### [Work to complete]
Your output must match the records below character for character.

### [Dataset entries]
----

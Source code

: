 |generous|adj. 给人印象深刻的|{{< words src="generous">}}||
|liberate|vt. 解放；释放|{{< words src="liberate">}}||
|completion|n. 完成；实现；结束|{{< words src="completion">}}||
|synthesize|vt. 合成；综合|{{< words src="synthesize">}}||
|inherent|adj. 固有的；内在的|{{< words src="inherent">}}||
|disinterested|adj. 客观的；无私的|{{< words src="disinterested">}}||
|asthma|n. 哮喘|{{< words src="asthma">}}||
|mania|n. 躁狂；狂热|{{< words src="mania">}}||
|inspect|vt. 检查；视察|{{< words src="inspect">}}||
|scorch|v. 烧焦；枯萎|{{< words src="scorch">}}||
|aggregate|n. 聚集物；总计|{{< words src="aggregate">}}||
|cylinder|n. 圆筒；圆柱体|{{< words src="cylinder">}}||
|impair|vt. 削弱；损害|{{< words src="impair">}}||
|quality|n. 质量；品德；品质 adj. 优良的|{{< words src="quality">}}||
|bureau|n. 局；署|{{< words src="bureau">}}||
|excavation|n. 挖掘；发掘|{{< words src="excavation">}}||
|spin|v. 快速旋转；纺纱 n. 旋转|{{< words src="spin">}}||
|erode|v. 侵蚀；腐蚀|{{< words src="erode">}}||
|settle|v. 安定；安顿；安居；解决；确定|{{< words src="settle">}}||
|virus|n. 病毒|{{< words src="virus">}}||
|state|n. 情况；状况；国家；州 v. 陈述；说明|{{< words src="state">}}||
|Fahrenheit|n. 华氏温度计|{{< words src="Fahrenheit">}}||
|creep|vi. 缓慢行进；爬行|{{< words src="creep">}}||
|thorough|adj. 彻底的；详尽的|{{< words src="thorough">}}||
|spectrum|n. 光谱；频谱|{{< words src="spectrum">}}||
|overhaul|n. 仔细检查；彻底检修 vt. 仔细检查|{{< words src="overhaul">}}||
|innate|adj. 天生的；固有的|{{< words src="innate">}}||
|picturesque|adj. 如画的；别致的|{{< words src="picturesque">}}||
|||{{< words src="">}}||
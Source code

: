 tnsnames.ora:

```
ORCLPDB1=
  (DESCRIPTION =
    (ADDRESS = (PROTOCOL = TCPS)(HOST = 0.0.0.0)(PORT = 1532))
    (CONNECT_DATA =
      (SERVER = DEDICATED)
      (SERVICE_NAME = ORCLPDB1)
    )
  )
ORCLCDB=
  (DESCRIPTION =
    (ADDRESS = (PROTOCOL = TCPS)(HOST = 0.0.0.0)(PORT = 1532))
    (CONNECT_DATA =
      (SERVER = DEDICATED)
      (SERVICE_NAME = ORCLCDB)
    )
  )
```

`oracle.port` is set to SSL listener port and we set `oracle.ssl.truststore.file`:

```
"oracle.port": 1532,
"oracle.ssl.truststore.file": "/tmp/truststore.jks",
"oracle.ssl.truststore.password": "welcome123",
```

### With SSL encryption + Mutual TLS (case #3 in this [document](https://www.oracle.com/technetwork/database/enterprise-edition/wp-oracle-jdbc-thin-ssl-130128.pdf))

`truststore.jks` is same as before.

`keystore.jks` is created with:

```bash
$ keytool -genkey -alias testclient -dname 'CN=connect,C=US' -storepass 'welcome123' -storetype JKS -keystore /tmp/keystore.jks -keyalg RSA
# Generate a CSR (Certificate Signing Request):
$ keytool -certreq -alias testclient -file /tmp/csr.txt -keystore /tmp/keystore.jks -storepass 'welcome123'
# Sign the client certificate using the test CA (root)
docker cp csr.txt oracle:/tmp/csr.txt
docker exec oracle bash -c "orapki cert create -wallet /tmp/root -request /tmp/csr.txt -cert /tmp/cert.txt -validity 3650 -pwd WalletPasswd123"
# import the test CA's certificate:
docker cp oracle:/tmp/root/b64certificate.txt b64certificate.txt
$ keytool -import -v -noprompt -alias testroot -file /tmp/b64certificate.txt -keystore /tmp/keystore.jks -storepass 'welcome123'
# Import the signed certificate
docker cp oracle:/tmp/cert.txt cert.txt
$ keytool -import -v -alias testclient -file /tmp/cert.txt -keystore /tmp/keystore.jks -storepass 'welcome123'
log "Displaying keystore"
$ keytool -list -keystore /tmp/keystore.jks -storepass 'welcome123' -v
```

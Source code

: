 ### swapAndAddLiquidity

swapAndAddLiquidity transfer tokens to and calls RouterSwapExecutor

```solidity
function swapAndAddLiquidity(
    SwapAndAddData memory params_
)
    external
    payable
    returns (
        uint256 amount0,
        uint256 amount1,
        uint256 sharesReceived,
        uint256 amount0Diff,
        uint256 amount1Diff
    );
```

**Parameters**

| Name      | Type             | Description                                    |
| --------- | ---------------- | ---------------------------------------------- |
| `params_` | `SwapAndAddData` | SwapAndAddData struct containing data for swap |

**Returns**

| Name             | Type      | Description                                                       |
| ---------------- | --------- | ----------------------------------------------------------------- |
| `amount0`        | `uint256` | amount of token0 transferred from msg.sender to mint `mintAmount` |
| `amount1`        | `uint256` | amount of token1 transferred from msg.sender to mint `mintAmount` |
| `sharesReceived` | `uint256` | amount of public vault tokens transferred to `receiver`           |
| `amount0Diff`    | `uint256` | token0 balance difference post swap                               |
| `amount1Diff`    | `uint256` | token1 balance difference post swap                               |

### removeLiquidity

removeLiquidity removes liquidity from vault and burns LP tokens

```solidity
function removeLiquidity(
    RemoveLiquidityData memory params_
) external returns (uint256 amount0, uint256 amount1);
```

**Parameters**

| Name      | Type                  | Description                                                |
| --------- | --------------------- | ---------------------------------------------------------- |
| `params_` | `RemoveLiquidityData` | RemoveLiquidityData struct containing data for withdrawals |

----

### [Response box]
Source code

: |generous|adj. 给人印象深刻的|{{< words src="generous">}}||
|liberate|vt. 解放；释放|{{< words src="liberate">}}||
|completion|n. 完成；实现；结束|{{< words src="completion">}}||
|synthesize|vt. 合成；综合|{{< words src="synthesize">}}||
|inherent|adj. 固有的；内在的|{{< words src="inherent">}}||
|disinterested|adj. 客观的；无私的|{{< words src="disinterested">}}||
|asthma|n. 哮喘|{{< words src="asthma">}}||
|mania|n. 躁狂；狂热|{{< words src="mania">}}||
|inspect|vt. 检查；视察|{{< words src="inspect">}}||
|scorch|v. 烧焦；枯萎|{{< words src="scorch">}}||
|aggregate|n. 聚集物；总计|{{< words src="aggregate">}}||
|cylinder|n. 圆筒；圆柱体|{{< words src="cylinder">}}||
|impair|vt. 削弱；损害|{{< words src="impair">}}||
|quality|n. 质量；品德；品质 adj. 优良的|{{< words src="quality">}}||
|bureau|n. 局；署|{{< words src="bureau">}}||
|excavation|n. 挖掘；发掘|{{< words src="excavation">}}||
|spin|v. 快速旋转；纺纱 n. 旋转|{{< words src="spin">}}||
|erode|v. 侵蚀；腐蚀|{{< words src="erode">}}||
|settle|v. 安定；安顿；安居；解决；确定|{{< words src="settle">}}||
|virus|n. 病毒|{{< words src="virus">}}||
|state|n. 情况；状况；国家；州 v. 陈述；说明|{{< words src="state">}}||
|Fahrenheit|n. 华氏温度计|{{< words src="Fahrenheit">}}||
|creep|vi. 缓慢行进；爬行|{{< words src="creep">}}||
|thorough|adj. 彻底的；详尽的|{{< words src="thorough">}}||
|spectrum|n. 光谱；频谱|{{< words src="spectrum">}}||
|overhaul|n. 仔细检查；彻底检修 vt. 仔细检查|{{< words src="overhaul">}}||
|innate|adj. 天生的；固有的|{{< words src="innate">}}||
|picturesque|adj. 如画的；别致的|{{< words src="picturesque">}}||
|||{{< words src="">}}||
Source code

: tnsnames.ora:

```
ORCLPDB1=
  (DESCRIPTION =
    (ADDRESS = (PROTOCOL = TCPS)(HOST = 0.0.0.0)(PORT = 1532))
    (CONNECT_DATA =
      (SERVER = DEDICATED)
      (SERVICE_NAME = ORCLPDB1)
    )
  )
ORCLCDB=
  (DESCRIPTION =
    (ADDRESS = (PROTOCOL = TCPS)(HOST = 0.0.0.0)(PORT = 1532))
    (CONNECT_DATA =
      (SERVER = DEDICATED)
      (SERVICE_NAME = ORCLCDB)
    )
  )
```

`oracle.port` is set to SSL listener port and we set `oracle.ssl.truststore.file`:

```
"oracle.port": 1532,
"oracle.ssl.truststore.file": "/tmp/truststore.jks",
"oracle.ssl.truststore.password": "welcome123",
```

### With SSL encryption + Mutual TLS (case #3 in this [document](https://www.oracle.com/technetwork/database/enterprise-edition/wp-oracle-jdbc-thin-ssl-130128.pdf))

`truststore.jks` is same as before.

`keystore.jks` is created with:

```bash
$ keytool -genkey -alias testclient -dname 'CN=connect,C=US' -storepass 'welcome123' -storetype JKS -keystore /tmp/keystore.jks -keyalg RSA
# Generate a CSR (Certificate Signing Request):
$ keytool -certreq -alias testclient -file /tmp/csr.txt -keystore /tmp/keystore.jks -storepass 'welcome123'
# Sign the client certificate using the test CA (root)
docker cp csr.txt oracle:/tmp/csr.txt
docker exec oracle bash -c "orapki cert create -wallet /tmp/root -request /tmp/csr.txt -cert /tmp/cert.txt -validity 3650 -pwd WalletPasswd123"
# import the test CA's certificate:
docker cp oracle:/tmp/root/b64certificate.txt b64certificate.txt
$ keytool -import -v -noprompt -alias testroot -file /tmp/b64certificate.txt -keystore /tmp/keystore.jks -storepass 'welcome123'
# Import the signed certificate
docker cp oracle:/tmp/cert.txt cert.txt
$ keytool -import -v -alias testclient -file /tmp/cert.txt -keystore /tmp/keystore.jks -storepass 'welcome123'
log "Displaying keystore"
$ keytool -list -keystore /tmp/keystore.jks -storepass 'welcome123' -v
```

Source code

: ### swapAndAddLiquidity

swapAndAddLiquidity transfer tokens to and calls RouterSwapExecutor

```solidity
function swapAndAddLiquidity(
    SwapAndAddData memory params_
)
    external
    payable
    returns (
        uint256 amount0,
        uint256 amount1,
        uint256 sharesReceived,
        uint256 amount0Diff,
        uint256 amount1Diff
    );
```

**Parameters**

| Name      | Type             | Description                                    |
| --------- | ---------------- | ---------------------------------------------- |
| `params_` | `SwapAndAddData` | SwapAndAddData struct containing data for swap |

**Returns**

| Name             | Type      | Description                                                       |
| ---------------- | --------- | ----------------------------------------------------------------- |
| `amount0`        | `uint256` | amount of token0 transferred from msg.sender to mint `mintAmount` |
| `amount1`        | `uint256` | amount of token1 transferred from msg.sender to mint `mintAmount` |
| `sharesReceived` | `uint256` | amount of public vault tokens transferred to `receiver`           |
| `amount0Diff`    | `uint256` | token0 balance difference post swap                               |
| `amount1Diff`    | `uint256` | token1 balance difference post swap                               |

### removeLiquidity

removeLiquidity removes liquidity from vault and burns LP tokens

```solidity
function removeLiquidity(
    RemoveLiquidityData memory params_
) external returns (uint256 amount0, uint256 amount1);
```

**Parameters**

| Name      | Type                  | Description                                                |
| --------- | --------------------- | ---------------------------------------------------------- |
| `params_` | `RemoveLiquidityData` | RemoveLiquidityData struct containing data for withdrawals |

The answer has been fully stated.